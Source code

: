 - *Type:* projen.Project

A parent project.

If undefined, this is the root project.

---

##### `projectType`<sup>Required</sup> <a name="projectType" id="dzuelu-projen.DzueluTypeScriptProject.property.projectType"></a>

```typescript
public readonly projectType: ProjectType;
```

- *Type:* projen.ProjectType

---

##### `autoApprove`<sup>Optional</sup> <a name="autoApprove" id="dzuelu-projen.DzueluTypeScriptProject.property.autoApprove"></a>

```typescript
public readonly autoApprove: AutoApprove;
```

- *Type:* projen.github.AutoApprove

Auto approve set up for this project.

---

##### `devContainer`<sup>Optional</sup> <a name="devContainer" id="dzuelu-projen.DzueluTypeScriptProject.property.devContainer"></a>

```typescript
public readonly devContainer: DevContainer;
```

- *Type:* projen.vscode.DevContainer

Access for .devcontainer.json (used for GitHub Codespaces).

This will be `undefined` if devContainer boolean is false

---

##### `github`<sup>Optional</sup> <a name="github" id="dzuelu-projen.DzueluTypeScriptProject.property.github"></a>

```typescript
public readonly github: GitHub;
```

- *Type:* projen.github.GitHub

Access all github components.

PROBLEM REQUIREMENTS | Would you copy the whole listing exactly?

ANSWER BOX |
Source code

: - *Type:* projen.Project

A parent project.

If undefined, this is the root project.

---

##### `projectType`<sup>Required</sup> <a name="projectType" id="dzuelu-projen.DzueluTypeScriptProject.property.projectType"></a>

```typescript
public readonly projectType: ProjectType;
```

- *Type:* projen.ProjectType

---

##### `autoApprove`<sup>Optional</sup> <a name="autoApprove" id="dzuelu-projen.DzueluTypeScriptProject.property.autoApprove"></a>

```typescript
public readonly autoApprove: AutoApprove;
```

- *Type:* projen.github.AutoApprove

Auto approve set up for this project.

---

##### `devContainer`<sup>Optional</sup> <a name="devContainer" id="dzuelu-projen.DzueluTypeScriptProject.property.devContainer"></a>

```typescript
public readonly devContainer: DevContainer;
```

- *Type:* projen.vscode.DevContainer

Access for .devcontainer.json (used for GitHub Codespaces).

This will be `undefined` if devContainer boolean is false

---

##### `github`<sup>Optional</sup> <a name="github" id="dzuelu-projen.DzueluTypeScriptProject.property.github"></a>

```typescript
public readonly github: GitHub;
```

- *Type:* projen.github.GitHub

Access all github components.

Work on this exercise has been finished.